Work item>
Only the lines from the start of the entries up to and including the line with "al., 2021](https://pubmed.ncbi.nlm.nih.gov/33852574/) |" should be written out, exactly as they stand.
(Source material)
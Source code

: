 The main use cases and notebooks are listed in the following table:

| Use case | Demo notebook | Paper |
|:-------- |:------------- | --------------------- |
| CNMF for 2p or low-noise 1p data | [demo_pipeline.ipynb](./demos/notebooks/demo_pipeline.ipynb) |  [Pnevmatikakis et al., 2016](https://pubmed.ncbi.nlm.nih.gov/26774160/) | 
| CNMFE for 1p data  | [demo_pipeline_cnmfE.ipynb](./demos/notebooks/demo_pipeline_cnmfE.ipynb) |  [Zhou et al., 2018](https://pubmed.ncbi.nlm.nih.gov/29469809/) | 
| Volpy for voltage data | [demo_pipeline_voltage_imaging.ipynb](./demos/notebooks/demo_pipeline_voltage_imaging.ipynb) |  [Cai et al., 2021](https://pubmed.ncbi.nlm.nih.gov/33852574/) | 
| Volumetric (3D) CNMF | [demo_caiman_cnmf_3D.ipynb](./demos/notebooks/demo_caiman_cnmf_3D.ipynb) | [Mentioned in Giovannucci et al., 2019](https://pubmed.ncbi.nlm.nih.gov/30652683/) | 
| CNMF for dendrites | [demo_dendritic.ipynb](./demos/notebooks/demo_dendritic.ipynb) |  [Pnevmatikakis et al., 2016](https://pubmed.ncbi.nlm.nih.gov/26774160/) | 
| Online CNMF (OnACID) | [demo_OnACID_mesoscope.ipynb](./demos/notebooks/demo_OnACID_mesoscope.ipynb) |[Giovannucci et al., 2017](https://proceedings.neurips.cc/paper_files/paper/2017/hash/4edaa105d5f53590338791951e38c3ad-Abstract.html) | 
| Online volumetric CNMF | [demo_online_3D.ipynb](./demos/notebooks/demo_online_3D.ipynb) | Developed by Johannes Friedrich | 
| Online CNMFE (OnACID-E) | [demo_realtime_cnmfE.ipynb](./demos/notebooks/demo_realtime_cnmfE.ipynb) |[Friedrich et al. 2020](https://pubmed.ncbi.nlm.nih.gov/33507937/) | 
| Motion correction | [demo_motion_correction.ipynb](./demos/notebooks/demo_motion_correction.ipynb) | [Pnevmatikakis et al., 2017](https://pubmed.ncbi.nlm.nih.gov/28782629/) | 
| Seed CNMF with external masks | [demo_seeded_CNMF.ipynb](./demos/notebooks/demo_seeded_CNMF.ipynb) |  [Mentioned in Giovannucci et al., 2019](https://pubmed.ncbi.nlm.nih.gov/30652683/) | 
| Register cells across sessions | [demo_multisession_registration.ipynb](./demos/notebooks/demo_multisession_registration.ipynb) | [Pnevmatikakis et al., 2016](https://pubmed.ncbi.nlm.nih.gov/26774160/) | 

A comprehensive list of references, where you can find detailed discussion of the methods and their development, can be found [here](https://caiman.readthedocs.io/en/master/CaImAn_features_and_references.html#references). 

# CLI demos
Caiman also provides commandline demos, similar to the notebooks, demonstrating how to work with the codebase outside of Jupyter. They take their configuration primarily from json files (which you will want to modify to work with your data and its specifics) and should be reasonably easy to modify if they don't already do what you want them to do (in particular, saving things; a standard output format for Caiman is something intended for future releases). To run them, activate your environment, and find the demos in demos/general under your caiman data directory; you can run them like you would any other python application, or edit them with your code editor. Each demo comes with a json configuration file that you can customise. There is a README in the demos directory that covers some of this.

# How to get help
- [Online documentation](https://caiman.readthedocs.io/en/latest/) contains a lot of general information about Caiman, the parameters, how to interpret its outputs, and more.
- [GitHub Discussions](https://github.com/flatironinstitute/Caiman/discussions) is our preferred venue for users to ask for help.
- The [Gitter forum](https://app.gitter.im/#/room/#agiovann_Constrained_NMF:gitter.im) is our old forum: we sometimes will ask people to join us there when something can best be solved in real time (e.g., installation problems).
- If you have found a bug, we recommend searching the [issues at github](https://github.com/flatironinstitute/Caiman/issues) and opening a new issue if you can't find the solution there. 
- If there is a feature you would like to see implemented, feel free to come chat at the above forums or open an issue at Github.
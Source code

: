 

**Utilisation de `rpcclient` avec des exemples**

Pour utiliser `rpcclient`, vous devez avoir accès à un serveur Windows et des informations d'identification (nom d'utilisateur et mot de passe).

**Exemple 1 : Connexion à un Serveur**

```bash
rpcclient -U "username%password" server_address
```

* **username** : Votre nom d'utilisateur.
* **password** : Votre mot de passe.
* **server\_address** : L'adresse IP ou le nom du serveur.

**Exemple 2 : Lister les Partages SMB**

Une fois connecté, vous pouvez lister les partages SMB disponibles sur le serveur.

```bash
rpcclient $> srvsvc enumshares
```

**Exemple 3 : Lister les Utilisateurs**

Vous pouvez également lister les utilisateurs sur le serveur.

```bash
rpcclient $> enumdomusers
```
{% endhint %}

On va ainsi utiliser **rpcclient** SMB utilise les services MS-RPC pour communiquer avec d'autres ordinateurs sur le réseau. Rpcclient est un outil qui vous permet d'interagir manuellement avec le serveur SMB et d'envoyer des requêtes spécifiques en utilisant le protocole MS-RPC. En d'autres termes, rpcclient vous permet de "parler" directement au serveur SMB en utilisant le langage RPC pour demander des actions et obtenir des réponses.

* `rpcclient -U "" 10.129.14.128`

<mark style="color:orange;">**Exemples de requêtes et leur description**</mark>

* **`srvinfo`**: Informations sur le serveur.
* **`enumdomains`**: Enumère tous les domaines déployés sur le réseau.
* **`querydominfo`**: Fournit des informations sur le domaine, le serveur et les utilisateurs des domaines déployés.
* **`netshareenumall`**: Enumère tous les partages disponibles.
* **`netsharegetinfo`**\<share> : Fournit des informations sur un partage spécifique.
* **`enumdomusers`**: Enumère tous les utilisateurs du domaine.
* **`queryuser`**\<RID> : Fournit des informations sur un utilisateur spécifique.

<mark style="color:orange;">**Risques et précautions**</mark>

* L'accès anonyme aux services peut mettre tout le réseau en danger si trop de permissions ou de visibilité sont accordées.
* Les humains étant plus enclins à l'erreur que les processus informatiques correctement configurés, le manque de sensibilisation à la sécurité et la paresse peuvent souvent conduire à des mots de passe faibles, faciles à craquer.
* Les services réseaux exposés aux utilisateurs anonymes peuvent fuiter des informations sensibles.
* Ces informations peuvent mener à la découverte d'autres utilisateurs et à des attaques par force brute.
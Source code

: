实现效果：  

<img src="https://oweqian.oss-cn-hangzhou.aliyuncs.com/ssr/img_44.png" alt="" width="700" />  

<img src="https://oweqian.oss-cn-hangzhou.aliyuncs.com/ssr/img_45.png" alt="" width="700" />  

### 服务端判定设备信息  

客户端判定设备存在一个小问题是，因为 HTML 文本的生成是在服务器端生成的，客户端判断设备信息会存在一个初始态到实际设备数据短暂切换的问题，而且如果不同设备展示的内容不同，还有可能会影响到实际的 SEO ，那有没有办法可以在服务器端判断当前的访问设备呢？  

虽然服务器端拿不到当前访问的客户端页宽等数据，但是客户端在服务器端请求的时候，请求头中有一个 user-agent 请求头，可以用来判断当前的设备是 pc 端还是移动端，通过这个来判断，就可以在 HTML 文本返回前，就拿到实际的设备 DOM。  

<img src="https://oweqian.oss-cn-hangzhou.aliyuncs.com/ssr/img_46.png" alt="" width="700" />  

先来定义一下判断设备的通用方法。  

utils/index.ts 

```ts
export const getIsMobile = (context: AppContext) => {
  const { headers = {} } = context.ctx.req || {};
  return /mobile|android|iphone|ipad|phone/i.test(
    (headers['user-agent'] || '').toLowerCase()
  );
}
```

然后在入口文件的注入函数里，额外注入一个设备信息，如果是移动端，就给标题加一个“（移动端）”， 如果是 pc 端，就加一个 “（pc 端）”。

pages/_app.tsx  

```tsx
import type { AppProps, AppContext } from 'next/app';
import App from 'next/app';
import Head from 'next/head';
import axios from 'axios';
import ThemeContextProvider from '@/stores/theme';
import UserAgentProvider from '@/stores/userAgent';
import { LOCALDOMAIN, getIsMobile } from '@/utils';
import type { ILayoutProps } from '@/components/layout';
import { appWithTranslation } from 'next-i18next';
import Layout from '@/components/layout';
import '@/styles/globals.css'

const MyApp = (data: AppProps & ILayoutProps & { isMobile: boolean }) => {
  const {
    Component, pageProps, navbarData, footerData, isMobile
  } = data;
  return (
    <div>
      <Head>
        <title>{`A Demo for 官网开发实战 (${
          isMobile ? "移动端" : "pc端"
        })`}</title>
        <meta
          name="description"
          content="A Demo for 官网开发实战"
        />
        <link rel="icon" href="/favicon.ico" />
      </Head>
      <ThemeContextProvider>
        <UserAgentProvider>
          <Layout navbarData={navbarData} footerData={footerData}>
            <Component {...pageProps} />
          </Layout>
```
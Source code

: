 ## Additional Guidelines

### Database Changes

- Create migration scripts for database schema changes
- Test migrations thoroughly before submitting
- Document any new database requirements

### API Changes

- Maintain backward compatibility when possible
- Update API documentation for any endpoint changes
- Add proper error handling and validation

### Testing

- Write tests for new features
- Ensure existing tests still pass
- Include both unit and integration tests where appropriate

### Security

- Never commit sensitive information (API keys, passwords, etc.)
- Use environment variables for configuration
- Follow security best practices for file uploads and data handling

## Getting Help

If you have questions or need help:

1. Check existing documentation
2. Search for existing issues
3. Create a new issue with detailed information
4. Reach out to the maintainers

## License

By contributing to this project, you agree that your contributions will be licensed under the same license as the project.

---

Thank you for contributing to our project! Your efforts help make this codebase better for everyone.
(End Source material)
Answer box>
Source code

: The main use cases and notebooks are listed in the following table:

| Use case | Demo notebook | Paper |
|:-------- |:------------- | --------------------- |
| CNMF for 2p or low-noise 1p data | [demo_pipeline.ipynb](./demos/notebooks/demo_pipeline.ipynb) |  [Pnevmatikakis et al., 2016](https://pubmed.ncbi.nlm.nih.gov/26774160/) | 
| CNMFE for 1p data  | [demo_pipeline_cnmfE.ipynb](./demos/notebooks/demo_pipeline_cnmfE.ipynb) |  [Zhou et al., 2018](https://pubmed.ncbi.nlm.nih.gov/29469809/) | 
| Volpy for voltage data | [demo_pipeline_voltage_imaging.ipynb](./demos/notebooks/demo_pipeline_voltage_imaging.ipynb) |  [Cai et al., 2021](https://pubmed.ncbi.nlm.nih.gov/33852574/) | 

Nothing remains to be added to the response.